It’s a move in the right direction for the BBC to re-locate (like Channel 4) more television and radio programming out of London and into other areas - but is it too little, too late? A strange decision when they’ve recently made 1,000 staff redundant - some in Yorkshire.
The BBC in Yorkshire has been a tale of undervalue and missed opportunity.
I started working for them from 1968 when they started Look North in black and white from the All Soul’s Church Hall in Blackman Lane – as Yorkshire Television’s (YTV) brand new state-of-the-art, multi-million pound colour studios were being completed down the road.
YTV and the regional franchise system created several thousand highly paid permanent jobs and they put the “Yorkshire” brand on the national map with network quality programmes in all genres advertising the county. The impact, nationally, of Yorkshire Television, cannot be under-estimated.

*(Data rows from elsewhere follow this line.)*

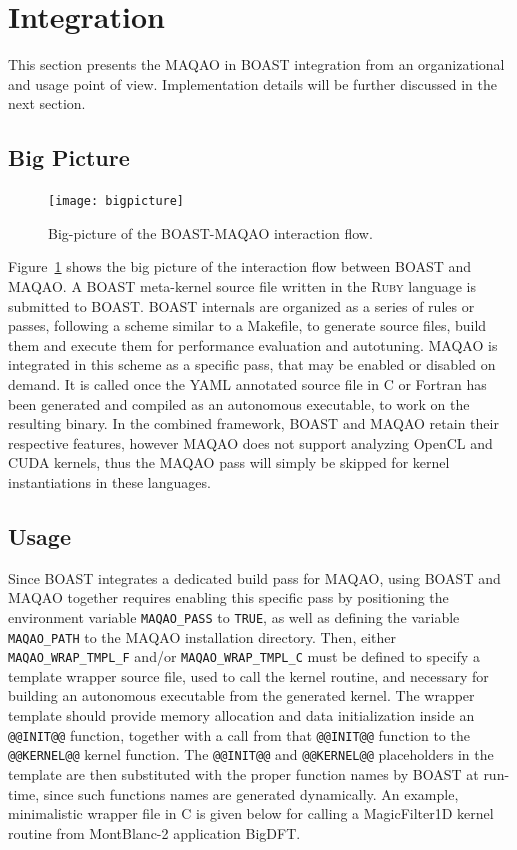 \documentclass[11pt, a4paper, twoside]{montblanc2}
\def\ruby{\textsc{Ruby}\xspace}
\begin{document}
\section{Integration}\label{sec:integration}

This section presents the MAQAO in BOAST integration from an organizational and usage point of view. 
Implementation details will be further discussed in the next section.

\subsection{Big Picture}
\begin{figure}[h]
  \centering
\texttt{[image: bigpicture]}
\caption{Big-picture of the BOAST-MAQAO interaction flow.}\label{fig:bigpict}
\end{figure}

Figure~\ref{fig:bigpict} shows the big picture of the interaction flow between BOAST and MAQAO. A 
BOAST meta-kernel source file written in the \ruby language is submitted to BOAST. BOAST internals 
are organized as a series of rules or passes, following a scheme similar to a Makefile, to generate 
source files, build them and execute them for performance evaluation and autotuning. MAQAO is 
integrated in this scheme as a specific pass, that may be enabled or disabled on demand. It is called 
once the YAML annotated source file in C or Fortran has been generated and compiled as an autonomous 
executable, to work on the resulting binary. In the combined framework, BOAST and MAQAO retain their 
respective features, however MAQAO does not support analyzing OpenCL and CUDA kernels, thus the 
MAQAO pass will simply be skipped for kernel instantiations in these languages.

\subsection{Usage}

Since BOAST integrates a dedicated build pass for MAQAO, using BOAST and MAQAO together requires 
enabling this specific pass by positioning the environment variable \verb|MAQAO_PASS| to \texttt{TRUE}, as 
well as defining the variable \verb|MAQAO_PATH| to the MAQAO installation directory. Then, either 
\verb|MAQAO_WRAP_TMPL_F| and/or \verb|MAQAO_WRAP_TMPL_C| must be defined to specify a template wrapper source file, used 
to call the kernel routine, and necessary for building an autonomous executable from the generated kernel. The wrapper 
template should provide memory allocation and data initialization inside an \verb|@@INIT@@| 
function, together with a call from that \verb|@@INIT@@| function to the \verb|@@KERNEL@@| kernel 
function. The \verb|@@INIT@@| and \verb|@@KERNEL@@| placeholders in the template are then 
substituted with the proper function names by BOAST at run-time, since such functions names are 
generated dynamically. An example, minimalistic wrapper file in C is given below for calling a 
MagicFilter1D kernel routine from MontBlanc-2 application BigDFT.
\end{document}
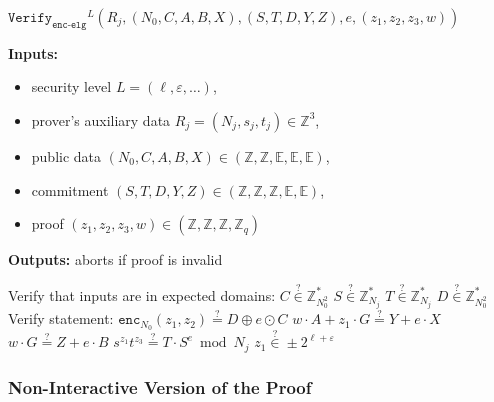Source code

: \documentclass[11pt]{article}
\newenvironment{inlineAlgorithm}{}{}
\newcommand{\algoName}[1]{#1 \par}
\newcommand{\algoInputsList}[1]{
    {\small \bf Inputs:} 
        \begin{itemize}[noitemsep,topsep=0pt]
            #1
        \end{itemize}
}
\newcommand{\algoOutputs}[1]{
    {\small \bf Outputs:} #1 \par
}
\newcommand{\enc}{\ensuremath{\mathtt{enc}}}
\newcommand{\verify}[1]{\ensuremath{\mathtt{Verify}_{\mathtt{#1}}}}
\newcommand{\E}{\mathbb{E}}
\newcommand{\Z}{\mathbb{Z}}
\newcommand{\?}[1]{\stackrel{?}{#1}}
\begin{document}
\begin{description}
\item
\begin{inlineAlgorithm}
\algoName{$\verify{enc\mbox{-}elg}^L(R_j, (N_0, C, A, B, X), (S, T, D, Y, Z), e, (z_1, z_2, z_3, w))$}
\algoInputsList{
    \item security level $L = (\ell, \varepsilon, \dots)$,
    \item prover's auxiliary data $R_j = (N_j, s_j, t_j) \in \Z^3$,
    \item public data $(N_0, C, A, B, X) \in (\Z, \Z, \E, \E, \E)$,
    \item commitment $(S, T, D, Y, Z) \in (\Z, \Z, \Z, \E, \E)$,
    \item proof $(z_1, z_2, z_3, w) \in (\Z, \Z, \Z, \Z_q)$
}
\algoOutputs{aborts if proof is invalid}
\begin{algorithmic}[1]
\Statex Verify that inputs are in expected domains:
\State $C \? \in \Z^*_{N_0^2}$
\State $S \? \in \Z^*_{N_j}$
\State $T \? \in \Z^*_{N_j}$
\State $D \? \in \Z^*_{N_0^2}$
\Statex Verify statement:
\State $\enc_{N_0}(z_1, z_2) \? = D \oplus e \odot C$
\State $w \cdot A + z_1 \cdot G \? = Y + e \cdot X$
\State $w \cdot G \? = Z + e \cdot B$
\State $s^{z_1} t^{z_3} \? = T \cdot S^e \bmod N_j$
\State $z_1 \? \in \pm 2^{\ell + \varepsilon}$
\end{algorithmic}
\end{inlineAlgorithm}

\end{description}

\subsubsection{Non-Interactive Version of the Proof}
\end{document}

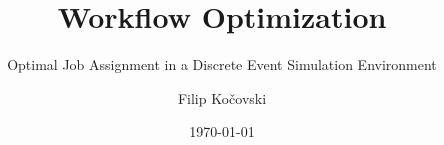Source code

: \documentclass{seal_thesis}
\date{\today}
\title{Workflow Optimization}
\subtitle{Optimal Job Assignment in a Discrete Event Simulation Environment}
\author{Filip Ko\v{c}ovski}
\begin{document}
\maketitle

\frontmatter



\glsresetall



\glsresetall



\tableofcontents

\listoffigures

\listoftables

\mainmatter

\glsresetall



\glsresetall



\glsresetall



\glsresetall



\glsresetall



\glsresetall



\glsresetall



\glsresetall



\appendix

\glsresetall



\glsresetall



\glsresetall



\glsresetall



\backmatter




\printglossaries
\end{document}
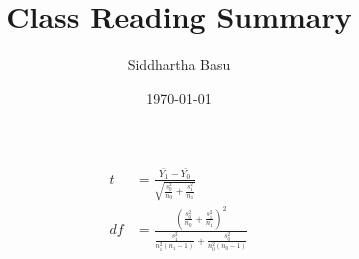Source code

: \documentclass[12 pt, leqno]{article}
\begin{document}
\title{Class Reading Summary}
\author{Siddhartha Basu}
\date{\today}
\maketitle

\begin{align*}
t &= \frac{\bar{Y_1} - \bar{Y_0}}{\sqrt{\frac{s_0^2}{n_0} + \frac{s_1^2}{n_1}}} \\
df &= \frac{\left(\frac{s_0^2}{n_0} + \frac{s_1^2}{n_1}\right)^2}{\frac{s_1^2}{n_1^2(n_1 - 1)} + \frac{s_0^2}{n_0^2(n_0 - 1)}}
\end{align*}
\end{document}
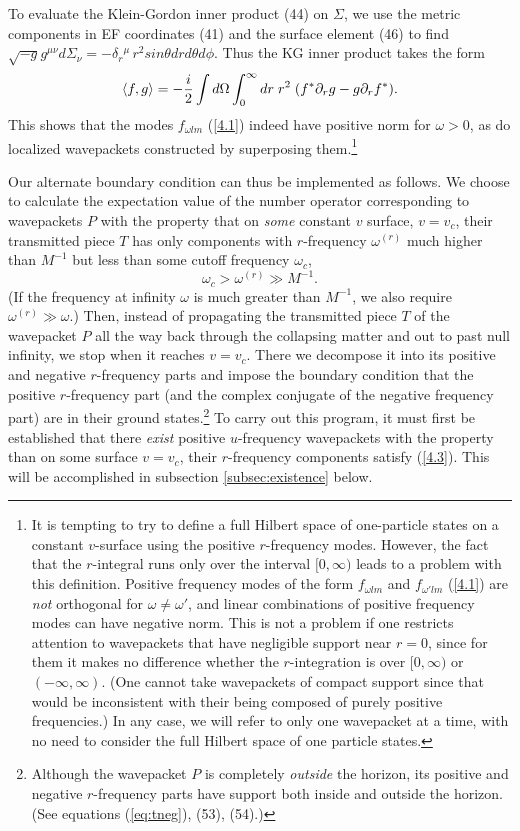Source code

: \documentclass[12pt]{article}
\def\o{\omega}
\def\la{\langle}
\def\ra{\rangle}
\begin{document}
To evaluate the Klein-Gordon inner product (44) on $\Sigma$,
we use the metric components in EF
coordinates (41) and the surface element (46) to find
$\sqrt{-g}g^{\mu\nu}d\Sigma_\nu
=-\delta_r{}^\mu\, r^2 sin\theta dr d\theta d\phi$.
Thus the KG inner product takes the form
\begin{equation}
\la f,g\ra = -{i\over2}\int d\Omega \int_0^\infty dr
\; r^2 \; (f^*\partial_r g-g\partial_rf^*).
\label{KGnorm}
\end{equation}
This shows that the modes $f_{\o lm}$ (\ref{4.1}) indeed have
positive norm for $\o>0$, as do localized wavepackets
constructed by superposing them.\footnote{It is tempting
to try to define a
full Hilbert space of one-particle states on a constant
$v$-surface using the positive $r$-frequency modes.
However, the fact that the $r$-integral runs
only over the interval $[0,\infty)$ leads to a problem with
this definition. Positive frequency modes of the form $f_{\o lm}$
and $f_{\o' lm}$ (\ref{4.1}) are {\it not} orthogonal for $\o\ne\o'$,
and linear combinations of positive frequency modes can have
negative norm. This is not a problem if one restricts
attention to wavepackets that have negligible
support near $r=0$, since for them it makes no difference whether
the $r$-integration is over $[0,\infty)$ or $(-\infty,\infty)$.
(One cannot take wavepackets of compact support since that would
be inconsistent with their being composed of purely positive
frequencies.) In any case, we will refer to only one wavepacket
at a time, with no need to consider the full Hilbert space of
one particle states.}

Our alternate boundary condition can thus be implemented as
follows. We choose to calculate the expectation value of
the number operator corresponding to wavepackets $P$
with the property that on {\it some} constant $v$ surface,
$v=v_c$, their transmitted piece $T$ has only
components with $r$-frequency $\o^{(r)}$ much higher than $M^{-1}$
but less than some cutoff frequency $\omega_c$,
\begin{equation}
\o_c>\o^{(r)}\gg M^{-1}.
\label{4.3}
\end{equation}
(If the frequency at infinity $\o$ is much greater than
$M^{-1}$, we also require $\o^{(r)}\gg\o$.)
Then, instead of propagating the transmitted
piece $T$ of the wavepacket $P$ all the way back
through the collapsing matter and out to past null infinity,
we stop when it reaches $v=v_c$.
There we decompose it into its positive and negative
$r$-frequency parts and impose the boundary condition that the
positive $r$-frequency part (and the complex conjugate of
the negative frequency part) are in their ground
states.\footnote{Although the wavepacket $P$ is completely
{\it outside} the horizon, its positive and negative
$r$-frequency parts have support both inside and outside the
horizon. (See equations (\ref{eq:tneg}), (53), (54).)}
To carry out this program, it must first be established that
there {\it exist} positive $u$-frequency wavepackets with the
property than on some surface $v=v_c$, their $r$-frequency
components satisfy (\ref{4.3}). This will be accomplished in
subsection \ref{subsec:existence} below.
\end{document}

The BBC upped its game when a purpose-built BBC studio facility was opened in 1974 in Woodhouse Lane, but incredibly bulldozed in 2004 when they moved inexplicably into rented offices and a minuscule news studio that you can’t even put a car in.

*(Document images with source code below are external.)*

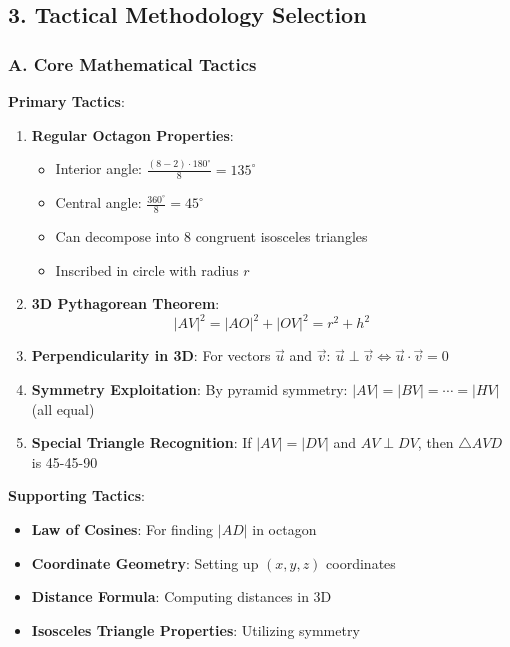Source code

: \documentclass[12pt]{article}
\begin{document}
\begin{tacticalbox}
\subsection*{3. Tactical Methodology Selection}

\subsubsection*{A. Core Mathematical Tactics}

\textbf{Primary Tactics}:
\begin{enumerate}
    \item \textbf{Regular Octagon Properties}:
    \begin{itemize}
        \item Interior angle: $\frac{(8-2) \cdot 180^\circ}{8} = 135^\circ$
        \item Central angle: $\frac{360^\circ}{8} = 45^\circ$
        \item Can decompose into 8 congruent isosceles triangles
        \item Inscribed in circle with radius $r$
    \end{itemize}
    
    \item \textbf{3D Pythagorean Theorem}:
    $$|AV|^2 = |AO|^2 + |OV|^2 = r^2 + h^2$$
    
    \item \textbf{Perpendicularity in 3D}:
    For vectors $\vec{u}$ and $\vec{v}$: $\vec{u} \perp \vec{v} \Leftrightarrow \vec{u} \cdot \vec{v} = 0$
    
    \item \textbf{Symmetry Exploitation}:
    By pyramid symmetry: $|AV| = |BV| = \cdots = |HV|$ (all equal)
    
    \item \textbf{Special Triangle Recognition}:
    If $|AV| = |DV|$ and $AV \perp DV$, then $\triangle AVD$ is 45-45-90
\end{enumerate}

\textbf{Supporting Tactics}:
\begin{itemize}
    \item \textbf{Law of Cosines}: For finding $|AD|$ in octagon
    \item \textbf{Coordinate Geometry}: Setting up $(x, y, z)$ coordinates
    \item \textbf{Distance Formula}: Computing distances in 3D
    \item \textbf{Isosceles Triangle Properties}: Utilizing symmetry
\end{itemize}


\end{tacticalbox}
\end{document}
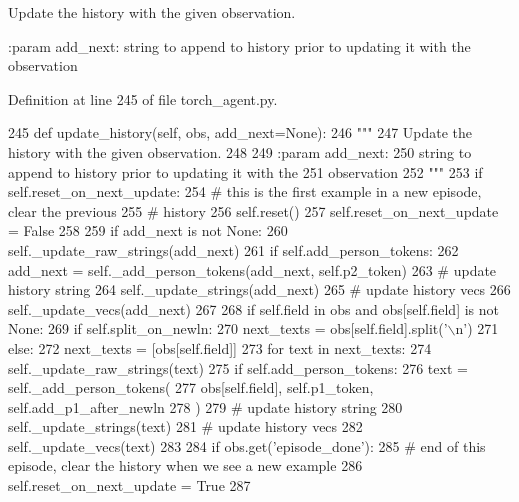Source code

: \begin{DoxyVerb}Update the history with the given observation.

:param add_next:
    string to append to history prior to updating it with the
    observation
\end{DoxyVerb}
 

Definition at line 245 of file torch\+\_\+agent.\+py.


\begin{DoxyCode}
245     \textcolor{keyword}{def }update\_history(self, obs, add\_next=None):
246         \textcolor{stringliteral}{"""}
247 \textcolor{stringliteral}{        Update the history with the given observation.}
248 \textcolor{stringliteral}{}
249 \textcolor{stringliteral}{        :param add\_next:}
250 \textcolor{stringliteral}{            string to append to history prior to updating it with the}
251 \textcolor{stringliteral}{            observation}
252 \textcolor{stringliteral}{        """}
253         \textcolor{keywordflow}{if} self.reset\_on\_next\_update:
254             \textcolor{comment}{# this is the first example in a new episode, clear the previous}
255             \textcolor{comment}{# history}
256             self.reset()
257             self.reset\_on\_next\_update = \textcolor{keyword}{False}
258 
259         \textcolor{keywordflow}{if} add\_next \textcolor{keywordflow}{is} \textcolor{keywordflow}{not} \textcolor{keywordtype}{None}:
260             self.\_update\_raw\_strings(add\_next)
261             \textcolor{keywordflow}{if} self.add\_person\_tokens:
262                 add\_next = self.\_add\_person\_tokens(add\_next, self.p2\_token)
263             \textcolor{comment}{# update history string}
264             self.\_update\_strings(add\_next)
265             \textcolor{comment}{# update history vecs}
266             self.\_update\_vecs(add\_next)
267 
268         \textcolor{keywordflow}{if} self.field \textcolor{keywordflow}{in} obs \textcolor{keywordflow}{and} obs[self.field] \textcolor{keywordflow}{is} \textcolor{keywordflow}{not} \textcolor{keywordtype}{None}:
269             \textcolor{keywordflow}{if} self.split\_on\_newln:
270                 next\_texts = obs[self.field].split(\textcolor{stringliteral}{'\(\backslash\)n'})
271             \textcolor{keywordflow}{else}:
272                 next\_texts = [obs[self.field]]
273             \textcolor{keywordflow}{for} text \textcolor{keywordflow}{in} next\_texts:
274                 self.\_update\_raw\_strings(text)
275                 \textcolor{keywordflow}{if} self.add\_person\_tokens:
276                     text = self.\_add\_person\_tokens(
277                         obs[self.field], self.p1\_token, self.add\_p1\_after\_newln
278                     )
279                 \textcolor{comment}{# update history string}
280                 self.\_update\_strings(text)
281                 \textcolor{comment}{# update history vecs}
282                 self.\_update\_vecs(text)
283 
284         \textcolor{keywordflow}{if} obs.get(\textcolor{stringliteral}{'episode\_done'}):
285             \textcolor{comment}{# end of this episode, clear the history when we see a new example}
286             self.reset\_on\_next\_update = \textcolor{keyword}{True}
287 
\end{DoxyCode}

Yorkshire has the same population as Scotland but the BBC has neglected its importance for decades with Cinderella underfunding and facilities – even though it’s been the Oxbridge training facility for talent.
If we want the Northern Powerhouse to evolve then why are we still watching all our regional output (and ITV Calendar) in standard definition?
High definition (HDTV) – which is four times sharper – has been around since 2011 on Freeview in Yorkshire and now I’m watching Netflix and Prime dramas streaming in ultra sharp 4K. This quality situation is lamentable.
Why am I watching a red screen when Look North starts with barking dogs in Newcastle or dancing in a church hall? Yorkshire deserves better.